### [The problem]
Would you retype every entry that follows without altering a word?

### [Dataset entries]
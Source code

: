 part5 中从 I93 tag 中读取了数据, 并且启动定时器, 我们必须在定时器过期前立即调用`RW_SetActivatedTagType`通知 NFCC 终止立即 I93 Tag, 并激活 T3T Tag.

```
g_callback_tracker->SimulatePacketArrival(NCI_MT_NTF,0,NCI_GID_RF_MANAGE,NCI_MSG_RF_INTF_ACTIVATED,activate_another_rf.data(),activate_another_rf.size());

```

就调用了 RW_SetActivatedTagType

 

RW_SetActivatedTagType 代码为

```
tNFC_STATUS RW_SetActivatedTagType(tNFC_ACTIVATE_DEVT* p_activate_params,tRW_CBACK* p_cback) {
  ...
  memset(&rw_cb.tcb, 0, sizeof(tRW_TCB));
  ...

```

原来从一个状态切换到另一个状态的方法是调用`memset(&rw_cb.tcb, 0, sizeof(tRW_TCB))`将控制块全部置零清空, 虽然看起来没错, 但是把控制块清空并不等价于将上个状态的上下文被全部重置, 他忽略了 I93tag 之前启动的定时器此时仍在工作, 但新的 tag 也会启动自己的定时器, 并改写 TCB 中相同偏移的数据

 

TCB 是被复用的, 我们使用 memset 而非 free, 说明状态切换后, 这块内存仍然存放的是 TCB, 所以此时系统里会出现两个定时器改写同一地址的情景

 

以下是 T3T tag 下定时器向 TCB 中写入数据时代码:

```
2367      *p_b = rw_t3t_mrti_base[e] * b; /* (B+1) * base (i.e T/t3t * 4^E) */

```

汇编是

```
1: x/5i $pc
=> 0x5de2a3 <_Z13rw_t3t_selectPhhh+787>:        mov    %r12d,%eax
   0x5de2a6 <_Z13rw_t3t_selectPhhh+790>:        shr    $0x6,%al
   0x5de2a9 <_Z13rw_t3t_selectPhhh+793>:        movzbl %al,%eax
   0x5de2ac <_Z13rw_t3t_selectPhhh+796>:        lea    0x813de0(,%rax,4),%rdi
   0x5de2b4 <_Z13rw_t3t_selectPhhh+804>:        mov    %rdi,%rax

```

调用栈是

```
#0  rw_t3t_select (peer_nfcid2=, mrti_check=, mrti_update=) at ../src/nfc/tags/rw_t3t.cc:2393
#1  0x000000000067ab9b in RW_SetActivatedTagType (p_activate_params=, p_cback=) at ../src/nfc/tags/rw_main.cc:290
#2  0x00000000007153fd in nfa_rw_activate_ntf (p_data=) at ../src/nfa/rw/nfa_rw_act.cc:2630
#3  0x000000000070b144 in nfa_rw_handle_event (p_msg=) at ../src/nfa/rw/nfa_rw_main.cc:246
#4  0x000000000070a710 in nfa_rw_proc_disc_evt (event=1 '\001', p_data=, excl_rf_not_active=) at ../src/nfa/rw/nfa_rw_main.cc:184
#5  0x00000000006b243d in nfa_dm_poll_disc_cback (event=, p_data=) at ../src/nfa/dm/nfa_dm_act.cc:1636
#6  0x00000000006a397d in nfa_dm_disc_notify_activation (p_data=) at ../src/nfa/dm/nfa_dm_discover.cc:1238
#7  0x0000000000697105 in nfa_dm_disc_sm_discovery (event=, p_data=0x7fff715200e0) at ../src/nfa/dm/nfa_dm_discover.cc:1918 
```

### [Your solution]
Source code

: part5 中从 I93 tag 中读取了数据, 并且启动定时器, 我们必须在定时器过期前立即调用`RW_SetActivatedTagType`通知 NFCC 终止立即 I93 Tag, 并激活 T3T Tag.

```
g_callback_tracker->SimulatePacketArrival(NCI_MT_NTF,0,NCI_GID_RF_MANAGE,NCI_MSG_RF_INTF_ACTIVATED,activate_another_rf.data(),activate_another_rf.size());

```

就调用了 RW_SetActivatedTagType

 

RW_SetActivatedTagType 代码为

```
tNFC_STATUS RW_SetActivatedTagType(tNFC_ACTIVATE_DEVT* p_activate_params,tRW_CBACK* p_cback) {
  ...
  memset(&rw_cb.tcb, 0, sizeof(tRW_TCB));
  ...

```

原来从一个状态切换到另一个状态的方法是调用`memset(&rw_cb.tcb, 0, sizeof(tRW_TCB))`将控制块全部置零清空, 虽然看起来没错, 但是把控制块清空并不等价于将上个状态的上下文被全部重置, 他忽略了 I93tag 之前启动的定时器此时仍在工作, 但新的 tag 也会启动自己的定时器, 并改写 TCB 中相同偏移的数据

 

TCB 是被复用的, 我们使用 memset 而非 free, 说明状态切换后, 这块内存仍然存放的是 TCB, 所以此时系统里会出现两个定时器改写同一地址的情景

 

以下是 T3T tag 下定时器向 TCB 中写入数据时代码:

```
2367      *p_b = rw_t3t_mrti_base[e] * b; /* (B+1) * base (i.e T/t3t * 4^E) */

```

汇编是

```
1: x/5i $pc
=> 0x5de2a3 <_Z13rw_t3t_selectPhhh+787>:        mov    %r12d,%eax
   0x5de2a6 <_Z13rw_t3t_selectPhhh+790>:        shr    $0x6,%al
   0x5de2a9 <_Z13rw_t3t_selectPhhh+793>:        movzbl %al,%eax
   0x5de2ac <_Z13rw_t3t_selectPhhh+796>:        lea    0x813de0(,%rax,4),%rdi
   0x5de2b4 <_Z13rw_t3t_selectPhhh+804>:        mov    %rdi,%rax

```

调用栈是

```
#0  rw_t3t_select (peer_nfcid2=, mrti_check=, mrti_update=) at ../src/nfc/tags/rw_t3t.cc:2393
#1  0x000000000067ab9b in RW_SetActivatedTagType (p_activate_params=, p_cback=) at ../src/nfc/tags/rw_main.cc:290
#2  0x00000000007153fd in nfa_rw_activate_ntf (p_data=) at ../src/nfa/rw/nfa_rw_act.cc:2630
#3  0x000000000070b144 in nfa_rw_handle_event (p_msg=) at ../src/nfa/rw/nfa_rw_main.cc:246
#4  0x000000000070a710 in nfa_rw_proc_disc_evt (event=1 '\001', p_data=, excl_rf_not_active=) at ../src/nfa/rw/nfa_rw_main.cc:184
#5  0x00000000006b243d in nfa_dm_poll_disc_cback (event=, p_data=) at ../src/nfa/dm/nfa_dm_act.cc:1636
#6  0x00000000006a397d in nfa_dm_disc_notify_activation (p_data=) at ../src/nfa/dm/nfa_dm_discover.cc:1238
#7  0x0000000000697105 in nfa_dm_disc_sm_discovery (event=, p_data=0x7fff715200e0) at ../src/nfa/dm/nfa_dm_discover.cc:1918 
```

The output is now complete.